* [Task material]:
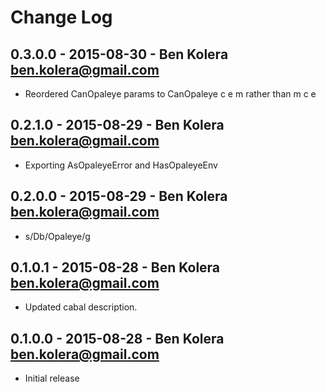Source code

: # Change Log

## 0.3.0.0 - 2015-08-30 - Ben Kolera <ben.kolera@gmail.com>
- Reordered CanOpaleye params to CanOpaleye c e m rather than m c e

## 0.2.1.0 - 2015-08-29 - Ben Kolera <ben.kolera@gmail.com>
- Exporting AsOpaleyeError and HasOpaleyeEnv

## 0.2.0.0 - 2015-08-29 - Ben Kolera <ben.kolera@gmail.com>
- s/Db/Opaleye/g

## 0.1.0.1 - 2015-08-28 - Ben Kolera <ben.kolera@gmail.com>
- Updated cabal description.

## 0.1.0.0 - 2015-08-28 - Ben Kolera <ben.kolera@gmail.com>
- Initial release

* [What you should do]: From the line holding "## 0.2.0.0 - 2015-08-29" down to the final line above, quote every line exactly and only those lines.

* [Your solution]:
## 0.2.0.0 - 2015-08-29 - Ben Kolera <ben.kolera@gmail.com>
- s/Db/Opaleye/g

## 0.1.0.1 - 2015-08-28 - Ben Kolera <ben.kolera@gmail.com>
- Updated cabal description.

## 0.1.0.0 - 2015-08-28 - Ben Kolera <ben.kolera@gmail.com>
- Initial release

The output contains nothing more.